Problem requirements =
Omitting all images, transcribe the listing word for word.

Stored data =
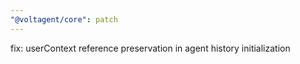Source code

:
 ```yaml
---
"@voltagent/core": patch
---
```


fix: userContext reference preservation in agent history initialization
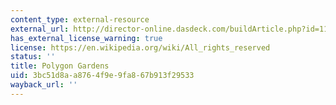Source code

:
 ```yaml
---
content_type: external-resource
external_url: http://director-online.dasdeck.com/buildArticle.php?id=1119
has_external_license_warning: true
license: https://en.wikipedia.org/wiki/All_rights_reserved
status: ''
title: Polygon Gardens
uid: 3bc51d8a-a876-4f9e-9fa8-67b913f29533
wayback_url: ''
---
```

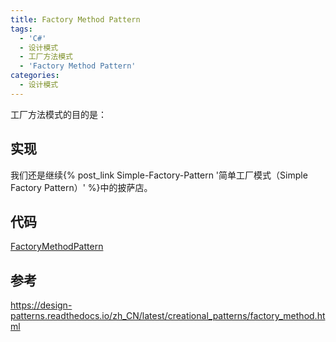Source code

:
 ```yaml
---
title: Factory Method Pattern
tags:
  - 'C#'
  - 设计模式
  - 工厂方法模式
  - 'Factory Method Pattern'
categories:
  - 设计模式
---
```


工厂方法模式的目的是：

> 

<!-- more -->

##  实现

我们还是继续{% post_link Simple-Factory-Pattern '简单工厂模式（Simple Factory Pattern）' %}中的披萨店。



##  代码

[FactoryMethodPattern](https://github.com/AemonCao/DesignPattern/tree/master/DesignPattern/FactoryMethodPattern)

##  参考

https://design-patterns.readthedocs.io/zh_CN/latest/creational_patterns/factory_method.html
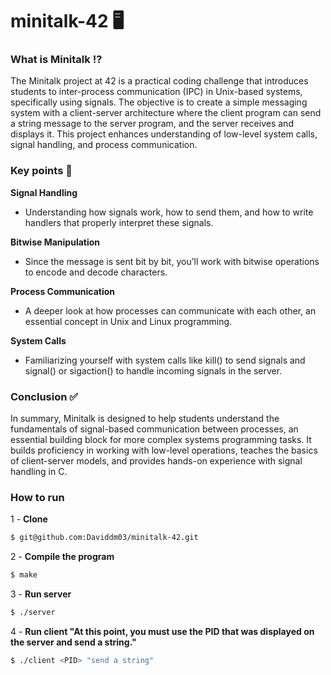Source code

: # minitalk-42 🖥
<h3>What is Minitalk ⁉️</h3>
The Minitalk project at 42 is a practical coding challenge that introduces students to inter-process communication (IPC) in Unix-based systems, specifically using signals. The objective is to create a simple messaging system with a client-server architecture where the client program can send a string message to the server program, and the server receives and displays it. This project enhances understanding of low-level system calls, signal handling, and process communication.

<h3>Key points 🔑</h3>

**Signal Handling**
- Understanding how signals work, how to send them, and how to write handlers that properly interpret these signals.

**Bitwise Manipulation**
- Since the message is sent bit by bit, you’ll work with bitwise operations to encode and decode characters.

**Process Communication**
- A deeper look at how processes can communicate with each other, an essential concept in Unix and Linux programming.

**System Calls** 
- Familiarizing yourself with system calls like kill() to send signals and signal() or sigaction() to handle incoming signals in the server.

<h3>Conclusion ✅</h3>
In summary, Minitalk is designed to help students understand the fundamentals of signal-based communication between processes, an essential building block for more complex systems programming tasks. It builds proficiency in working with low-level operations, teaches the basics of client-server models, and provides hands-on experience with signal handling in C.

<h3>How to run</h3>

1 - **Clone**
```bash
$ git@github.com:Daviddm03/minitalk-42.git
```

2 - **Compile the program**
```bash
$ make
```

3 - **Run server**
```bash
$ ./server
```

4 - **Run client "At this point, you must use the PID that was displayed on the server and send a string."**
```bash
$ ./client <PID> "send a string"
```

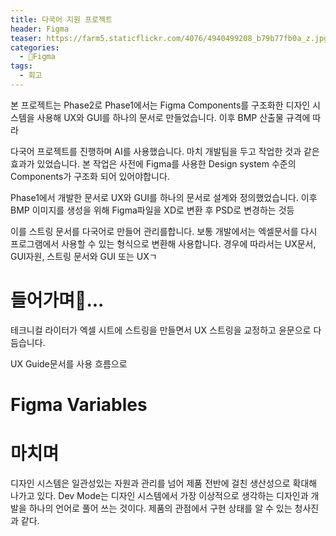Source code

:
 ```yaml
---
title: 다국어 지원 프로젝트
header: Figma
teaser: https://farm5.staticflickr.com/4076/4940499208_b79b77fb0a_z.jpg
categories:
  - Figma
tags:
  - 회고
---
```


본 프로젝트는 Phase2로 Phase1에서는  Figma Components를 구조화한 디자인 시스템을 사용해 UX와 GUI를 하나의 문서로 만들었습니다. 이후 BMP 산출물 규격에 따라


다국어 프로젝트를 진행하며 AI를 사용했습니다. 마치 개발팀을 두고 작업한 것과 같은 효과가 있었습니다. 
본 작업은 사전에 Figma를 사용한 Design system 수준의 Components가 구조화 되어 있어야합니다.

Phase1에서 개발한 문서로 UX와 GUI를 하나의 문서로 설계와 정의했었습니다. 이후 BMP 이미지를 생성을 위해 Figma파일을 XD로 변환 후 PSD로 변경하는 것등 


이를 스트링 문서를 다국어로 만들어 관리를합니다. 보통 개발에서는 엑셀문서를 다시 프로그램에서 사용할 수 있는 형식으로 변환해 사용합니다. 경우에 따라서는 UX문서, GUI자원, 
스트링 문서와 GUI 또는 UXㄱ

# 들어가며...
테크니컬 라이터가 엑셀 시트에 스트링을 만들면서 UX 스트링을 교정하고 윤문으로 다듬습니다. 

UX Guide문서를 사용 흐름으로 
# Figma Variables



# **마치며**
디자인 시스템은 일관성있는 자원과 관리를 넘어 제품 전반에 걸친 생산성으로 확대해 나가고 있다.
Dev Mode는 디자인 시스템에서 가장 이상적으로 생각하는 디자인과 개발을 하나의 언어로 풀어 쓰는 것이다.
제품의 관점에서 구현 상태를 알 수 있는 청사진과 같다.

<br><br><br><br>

Response to this exercise =
Source code

:
 ```yaml
---
"@voltagent/core": patch
---
```


fix: userContext reference preservation in agent history initialization
Source code

:
 ```yaml
---
content_type: external-resource
external_url: http://director-online.dasdeck.com/buildArticle.php?id=1119
has_external_license_warning: true
license: https://en.wikipedia.org/wiki/All_rights_reserved
status: ''
title: Polygon Gardens
uid: 3bc51d8a-a876-4f9e-9fa8-67b913f29533
wayback_url: ''
---
```

Source code

:
 ```yaml
---
title: Factory Method Pattern
tags:
  - 'C#'
  - 设计模式
  - 工厂方法模式
  - 'Factory Method Pattern'
categories:
  - 设计模式
---
```


工厂方法模式的目的是：

> 

<!-- more -->

##  实现

我们还是继续{% post_link Simple-Factory-Pattern '简单工厂模式（Simple Factory Pattern）' %}中的披萨店。



##  代码

[FactoryMethodPattern](https://github.com/AemonCao/DesignPattern/tree/master/DesignPattern/FactoryMethodPattern)

##  参考

https://design-patterns.readthedocs.io/zh_CN/latest/creational_patterns/factory_method.html
Source code

: # minitalk-42 🖥
<h3>What is Minitalk ⁉️</h3>
The Minitalk project at 42 is a practical coding challenge that introduces students to inter-process communication (IPC) in Unix-based systems, specifically using signals. The objective is to create a simple messaging system with a client-server architecture where the client program can send a string message to the server program, and the server receives and displays it. This project enhances understanding of low-level system calls, signal handling, and process communication.

<h3>Key points 🔑</h3>

**Signal Handling**
- Understanding how signals work, how to send them, and how to write handlers that properly interpret these signals.

**Bitwise Manipulation**
- Since the message is sent bit by bit, you’ll work with bitwise operations to encode and decode characters.

**Process Communication**
- A deeper look at how processes can communicate with each other, an essential concept in Unix and Linux programming.

**System Calls** 
- Familiarizing yourself with system calls like kill() to send signals and signal() or sigaction() to handle incoming signals in the server.

<h3>Conclusion ✅</h3>
In summary, Minitalk is designed to help students understand the fundamentals of signal-based communication between processes, an essential building block for more complex systems programming tasks. It builds proficiency in working with low-level operations, teaches the basics of client-server models, and provides hands-on experience with signal handling in C.

<h3>How to run</h3>

1 - **Clone**
```bash
$ git@github.com:Daviddm03/minitalk-42.git
```

2 - **Compile the program**
```bash
$ make
```

3 - **Run server**
```bash
$ ./server
```

4 - **Run client "At this point, you must use the PID that was displayed on the server and send a string."**
```bash
$ ./client <PID> "send a string"
```

Source code

:
 ```yaml
---
title: 다국어 지원 프로젝트
header: Figma
teaser: https://farm5.staticflickr.com/4076/4940499208_b79b77fb0a_z.jpg
categories:
  - Figma
tags:
  - 회고
---
```


본 프로젝트는 Phase2로 Phase1에서는  Figma Components를 구조화한 디자인 시스템을 사용해 UX와 GUI를 하나의 문서로 만들었습니다. 이후 BMP 산출물 규격에 따라


다국어 프로젝트를 진행하며 AI를 사용했습니다. 마치 개발팀을 두고 작업한 것과 같은 효과가 있었습니다. 
본 작업은 사전에 Figma를 사용한 Design system 수준의 Components가 구조화 되어 있어야합니다.

Phase1에서 개발한 문서로 UX와 GUI를 하나의 문서로 설계와 정의했었습니다. 이후 BMP 이미지를 생성을 위해 Figma파일을 XD로 변환 후 PSD로 변경하는 것등 


이를 스트링 문서를 다국어로 만들어 관리를합니다. 보통 개발에서는 엑셀문서를 다시 프로그램에서 사용할 수 있는 형식으로 변환해 사용합니다. 경우에 따라서는 UX문서, GUI자원, 
스트링 문서와 GUI 또는 UXㄱ

# 들어가며...
테크니컬 라이터가 엑셀 시트에 스트링을 만들면서 UX 스트링을 교정하고 윤문으로 다듬습니다. 

UX Guide문서를 사용 흐름으로 
# Figma Variables



# **마치며**
디자인 시스템은 일관성있는 자원과 관리를 넘어 제품 전반에 걸친 생산성으로 확대해 나가고 있다.
Dev Mode는 디자인 시스템에서 가장 이상적으로 생각하는 디자인과 개발을 하나의 언어로 풀어 쓰는 것이다.
제품의 관점에서 구현 상태를 알 수 있는 청사진과 같다.

<br><br><br><br>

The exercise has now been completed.